(EXTRACTED INFORMATION)

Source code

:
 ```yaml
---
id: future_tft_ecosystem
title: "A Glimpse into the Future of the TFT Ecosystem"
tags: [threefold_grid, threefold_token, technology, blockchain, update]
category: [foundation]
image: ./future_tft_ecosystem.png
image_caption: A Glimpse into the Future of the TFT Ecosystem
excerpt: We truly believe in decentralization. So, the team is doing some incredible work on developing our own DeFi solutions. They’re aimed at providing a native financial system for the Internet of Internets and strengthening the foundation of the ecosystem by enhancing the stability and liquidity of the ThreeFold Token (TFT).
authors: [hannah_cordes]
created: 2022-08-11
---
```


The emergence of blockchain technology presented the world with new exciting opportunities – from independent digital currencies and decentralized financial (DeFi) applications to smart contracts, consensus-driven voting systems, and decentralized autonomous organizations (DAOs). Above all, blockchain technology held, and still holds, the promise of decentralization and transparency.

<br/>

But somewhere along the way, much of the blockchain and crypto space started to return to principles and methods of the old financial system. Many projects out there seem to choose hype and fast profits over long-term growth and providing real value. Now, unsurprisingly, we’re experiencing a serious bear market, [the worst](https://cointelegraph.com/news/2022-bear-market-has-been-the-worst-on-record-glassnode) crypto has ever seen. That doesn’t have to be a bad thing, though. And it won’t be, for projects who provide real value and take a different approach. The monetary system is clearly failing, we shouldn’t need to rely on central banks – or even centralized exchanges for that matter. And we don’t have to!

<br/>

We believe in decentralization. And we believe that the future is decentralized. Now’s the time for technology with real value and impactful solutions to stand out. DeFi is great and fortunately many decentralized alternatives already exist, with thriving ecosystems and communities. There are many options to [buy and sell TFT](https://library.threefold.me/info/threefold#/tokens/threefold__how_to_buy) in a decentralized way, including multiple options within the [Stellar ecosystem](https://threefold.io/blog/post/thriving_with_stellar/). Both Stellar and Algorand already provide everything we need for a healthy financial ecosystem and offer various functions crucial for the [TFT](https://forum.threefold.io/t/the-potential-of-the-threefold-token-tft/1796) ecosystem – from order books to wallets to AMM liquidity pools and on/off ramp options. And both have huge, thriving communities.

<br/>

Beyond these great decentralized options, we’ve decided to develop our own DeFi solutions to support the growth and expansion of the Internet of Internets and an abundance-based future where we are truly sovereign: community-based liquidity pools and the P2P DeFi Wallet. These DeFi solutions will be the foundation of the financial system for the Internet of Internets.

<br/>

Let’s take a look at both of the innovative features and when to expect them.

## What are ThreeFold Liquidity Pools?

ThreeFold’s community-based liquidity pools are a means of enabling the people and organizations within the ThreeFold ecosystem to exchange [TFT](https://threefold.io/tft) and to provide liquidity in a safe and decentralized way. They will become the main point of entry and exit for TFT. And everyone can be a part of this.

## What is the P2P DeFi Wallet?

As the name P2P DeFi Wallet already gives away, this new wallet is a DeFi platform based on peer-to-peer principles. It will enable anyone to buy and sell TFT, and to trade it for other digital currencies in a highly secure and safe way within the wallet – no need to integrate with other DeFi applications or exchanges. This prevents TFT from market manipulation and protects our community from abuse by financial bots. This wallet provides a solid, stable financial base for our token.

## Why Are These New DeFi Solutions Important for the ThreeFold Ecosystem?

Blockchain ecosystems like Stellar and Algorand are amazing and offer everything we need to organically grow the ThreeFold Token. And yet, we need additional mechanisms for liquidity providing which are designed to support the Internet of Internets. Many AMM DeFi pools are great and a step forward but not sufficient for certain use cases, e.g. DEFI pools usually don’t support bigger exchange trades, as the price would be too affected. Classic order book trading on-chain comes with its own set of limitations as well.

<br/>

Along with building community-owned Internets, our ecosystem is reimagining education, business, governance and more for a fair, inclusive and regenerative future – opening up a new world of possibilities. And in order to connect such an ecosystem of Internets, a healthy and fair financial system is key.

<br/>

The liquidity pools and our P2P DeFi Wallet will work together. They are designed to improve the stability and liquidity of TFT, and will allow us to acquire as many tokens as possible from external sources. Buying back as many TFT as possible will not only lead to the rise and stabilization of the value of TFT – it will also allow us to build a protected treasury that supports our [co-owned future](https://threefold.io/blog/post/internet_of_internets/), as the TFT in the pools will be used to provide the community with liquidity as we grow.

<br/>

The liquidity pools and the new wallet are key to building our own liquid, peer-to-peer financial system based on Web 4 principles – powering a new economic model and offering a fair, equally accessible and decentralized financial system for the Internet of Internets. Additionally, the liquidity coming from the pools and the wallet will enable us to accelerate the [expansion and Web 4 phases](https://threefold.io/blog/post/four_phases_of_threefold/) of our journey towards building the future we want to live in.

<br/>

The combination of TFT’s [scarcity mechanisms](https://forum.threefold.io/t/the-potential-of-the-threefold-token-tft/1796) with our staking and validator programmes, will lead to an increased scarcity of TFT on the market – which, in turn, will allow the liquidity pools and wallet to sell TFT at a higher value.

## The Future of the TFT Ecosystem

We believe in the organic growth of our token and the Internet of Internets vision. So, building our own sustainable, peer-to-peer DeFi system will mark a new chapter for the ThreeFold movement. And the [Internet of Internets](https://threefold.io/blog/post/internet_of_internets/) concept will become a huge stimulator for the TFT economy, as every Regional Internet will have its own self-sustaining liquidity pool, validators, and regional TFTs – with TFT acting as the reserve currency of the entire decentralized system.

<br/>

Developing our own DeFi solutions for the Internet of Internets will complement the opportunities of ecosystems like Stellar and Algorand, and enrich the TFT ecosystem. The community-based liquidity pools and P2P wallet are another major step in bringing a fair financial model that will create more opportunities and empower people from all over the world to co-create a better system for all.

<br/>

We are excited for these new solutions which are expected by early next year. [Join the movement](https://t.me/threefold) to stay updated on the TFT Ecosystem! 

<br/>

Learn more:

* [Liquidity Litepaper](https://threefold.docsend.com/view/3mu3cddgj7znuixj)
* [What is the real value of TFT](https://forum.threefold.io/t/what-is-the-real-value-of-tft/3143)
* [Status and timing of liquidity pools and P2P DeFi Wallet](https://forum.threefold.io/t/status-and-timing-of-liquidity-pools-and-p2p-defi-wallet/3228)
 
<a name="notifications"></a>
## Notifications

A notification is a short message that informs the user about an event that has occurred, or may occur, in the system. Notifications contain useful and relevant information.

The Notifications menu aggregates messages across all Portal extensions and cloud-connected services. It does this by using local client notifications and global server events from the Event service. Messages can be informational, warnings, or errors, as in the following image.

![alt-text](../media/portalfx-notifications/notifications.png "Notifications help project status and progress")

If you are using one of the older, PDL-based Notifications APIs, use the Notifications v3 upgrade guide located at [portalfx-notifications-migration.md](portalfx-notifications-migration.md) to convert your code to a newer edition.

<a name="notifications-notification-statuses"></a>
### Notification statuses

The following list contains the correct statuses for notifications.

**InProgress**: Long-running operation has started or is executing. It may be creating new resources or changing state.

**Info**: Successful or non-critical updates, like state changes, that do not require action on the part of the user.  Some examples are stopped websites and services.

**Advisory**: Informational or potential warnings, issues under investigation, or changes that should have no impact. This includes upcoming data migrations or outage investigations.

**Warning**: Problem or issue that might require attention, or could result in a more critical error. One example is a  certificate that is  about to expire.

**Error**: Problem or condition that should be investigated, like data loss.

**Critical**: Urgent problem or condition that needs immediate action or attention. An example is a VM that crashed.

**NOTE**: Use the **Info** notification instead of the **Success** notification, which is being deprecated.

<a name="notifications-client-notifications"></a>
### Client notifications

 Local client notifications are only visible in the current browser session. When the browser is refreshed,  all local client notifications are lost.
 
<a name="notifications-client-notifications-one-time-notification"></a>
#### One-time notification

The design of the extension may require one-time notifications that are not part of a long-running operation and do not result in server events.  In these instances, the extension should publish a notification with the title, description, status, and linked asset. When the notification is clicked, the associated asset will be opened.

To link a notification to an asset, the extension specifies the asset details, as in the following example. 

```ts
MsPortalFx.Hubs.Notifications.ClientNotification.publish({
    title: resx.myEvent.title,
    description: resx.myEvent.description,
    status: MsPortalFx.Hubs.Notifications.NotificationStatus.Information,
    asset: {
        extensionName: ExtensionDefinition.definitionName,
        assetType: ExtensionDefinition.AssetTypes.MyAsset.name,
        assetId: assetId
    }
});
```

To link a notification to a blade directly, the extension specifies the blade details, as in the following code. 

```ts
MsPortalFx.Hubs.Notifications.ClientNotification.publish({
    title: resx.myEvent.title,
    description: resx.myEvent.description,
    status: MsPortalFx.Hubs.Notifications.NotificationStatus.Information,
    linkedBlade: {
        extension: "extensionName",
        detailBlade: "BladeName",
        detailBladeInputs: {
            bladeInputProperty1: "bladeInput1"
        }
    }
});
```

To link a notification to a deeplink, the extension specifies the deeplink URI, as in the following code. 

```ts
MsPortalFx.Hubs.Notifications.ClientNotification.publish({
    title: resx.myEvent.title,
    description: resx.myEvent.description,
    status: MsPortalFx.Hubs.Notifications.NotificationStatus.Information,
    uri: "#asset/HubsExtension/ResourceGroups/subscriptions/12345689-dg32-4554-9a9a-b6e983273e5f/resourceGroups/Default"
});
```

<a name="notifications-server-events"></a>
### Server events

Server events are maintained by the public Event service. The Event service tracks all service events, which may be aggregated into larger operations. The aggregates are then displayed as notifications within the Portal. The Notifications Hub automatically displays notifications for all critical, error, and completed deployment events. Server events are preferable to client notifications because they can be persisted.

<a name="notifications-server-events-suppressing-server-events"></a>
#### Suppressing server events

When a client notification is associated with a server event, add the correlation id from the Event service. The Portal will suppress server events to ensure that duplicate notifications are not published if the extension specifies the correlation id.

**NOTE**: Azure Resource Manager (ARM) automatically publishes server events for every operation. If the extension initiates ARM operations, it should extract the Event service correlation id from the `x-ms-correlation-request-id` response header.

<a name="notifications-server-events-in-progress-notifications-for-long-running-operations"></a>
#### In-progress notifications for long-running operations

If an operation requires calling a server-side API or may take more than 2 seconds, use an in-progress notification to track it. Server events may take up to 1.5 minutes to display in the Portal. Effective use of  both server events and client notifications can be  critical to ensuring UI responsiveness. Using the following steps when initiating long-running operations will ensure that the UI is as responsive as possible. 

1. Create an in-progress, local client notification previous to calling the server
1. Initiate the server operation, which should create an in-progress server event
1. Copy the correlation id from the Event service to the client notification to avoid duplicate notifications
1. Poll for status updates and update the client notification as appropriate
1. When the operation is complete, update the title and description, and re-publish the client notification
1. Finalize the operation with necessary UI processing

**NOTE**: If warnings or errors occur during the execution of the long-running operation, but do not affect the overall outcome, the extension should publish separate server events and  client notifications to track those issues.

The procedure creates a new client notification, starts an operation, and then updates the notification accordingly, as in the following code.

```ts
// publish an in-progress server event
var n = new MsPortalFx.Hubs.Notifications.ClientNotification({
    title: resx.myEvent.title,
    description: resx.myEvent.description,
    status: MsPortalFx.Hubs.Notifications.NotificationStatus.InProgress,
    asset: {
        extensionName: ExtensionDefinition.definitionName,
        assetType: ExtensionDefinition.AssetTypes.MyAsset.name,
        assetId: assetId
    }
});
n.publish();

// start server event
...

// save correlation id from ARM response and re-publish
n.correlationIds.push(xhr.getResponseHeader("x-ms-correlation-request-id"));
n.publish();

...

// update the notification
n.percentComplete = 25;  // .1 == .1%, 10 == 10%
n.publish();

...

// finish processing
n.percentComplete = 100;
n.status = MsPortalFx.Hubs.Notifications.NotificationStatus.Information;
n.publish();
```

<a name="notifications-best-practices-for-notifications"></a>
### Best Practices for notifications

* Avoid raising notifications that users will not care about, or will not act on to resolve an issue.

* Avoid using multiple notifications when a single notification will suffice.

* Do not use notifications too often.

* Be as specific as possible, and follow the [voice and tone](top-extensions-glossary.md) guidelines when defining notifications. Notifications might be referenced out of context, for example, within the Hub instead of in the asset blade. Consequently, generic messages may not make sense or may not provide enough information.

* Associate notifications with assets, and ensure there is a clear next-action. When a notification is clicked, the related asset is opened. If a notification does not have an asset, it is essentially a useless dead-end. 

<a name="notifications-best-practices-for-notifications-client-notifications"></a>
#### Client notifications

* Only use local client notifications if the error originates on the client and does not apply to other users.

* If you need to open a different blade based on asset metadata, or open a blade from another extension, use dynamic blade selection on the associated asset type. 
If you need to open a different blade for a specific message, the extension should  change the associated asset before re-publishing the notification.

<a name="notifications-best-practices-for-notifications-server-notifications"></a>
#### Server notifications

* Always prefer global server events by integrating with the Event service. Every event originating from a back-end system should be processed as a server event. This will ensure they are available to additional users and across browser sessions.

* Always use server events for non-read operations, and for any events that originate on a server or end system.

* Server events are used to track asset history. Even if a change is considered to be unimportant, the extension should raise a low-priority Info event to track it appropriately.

(End EXTRACTED INFORMATION)

→ REQUIRED ACTION: Look back at the data above. Transcribe exactly the lines starting at the line that contains "### Server events" and ending at the line that contains "#### In-progress notifications".

→ SOLUTION TO THIS EXERCISE:
### Server events

Server events are maintained by the public Event service. The Event service tracks all service events, which may be aggregated into larger operations. The aggregates are then displayed as notifications within the Portal. The Notifications Hub automatically displays notifications for all critical, error, and completed deployment events. Server events are preferable to client notifications because they can be persisted.

<a name="notifications-server-events-suppressing-server-events"></a>
#### Suppressing server events

When a client notification is associated with a server event, add the correlation id from the Event service. The Portal will suppress server events to ensure that duplicate notifications are not published if the extension specifies the correlation id.

**NOTE**: Azure Resource Manager (ARM) automatically publishes server events for every operation. If the extension initiates ARM operations, it should extract the Event service correlation id from the `x-ms-correlation-request-id` response header.

<a name="notifications-server-events-in-progress-notifications-for-long-running-operations"></a>
#### In-progress notifications for long-running operations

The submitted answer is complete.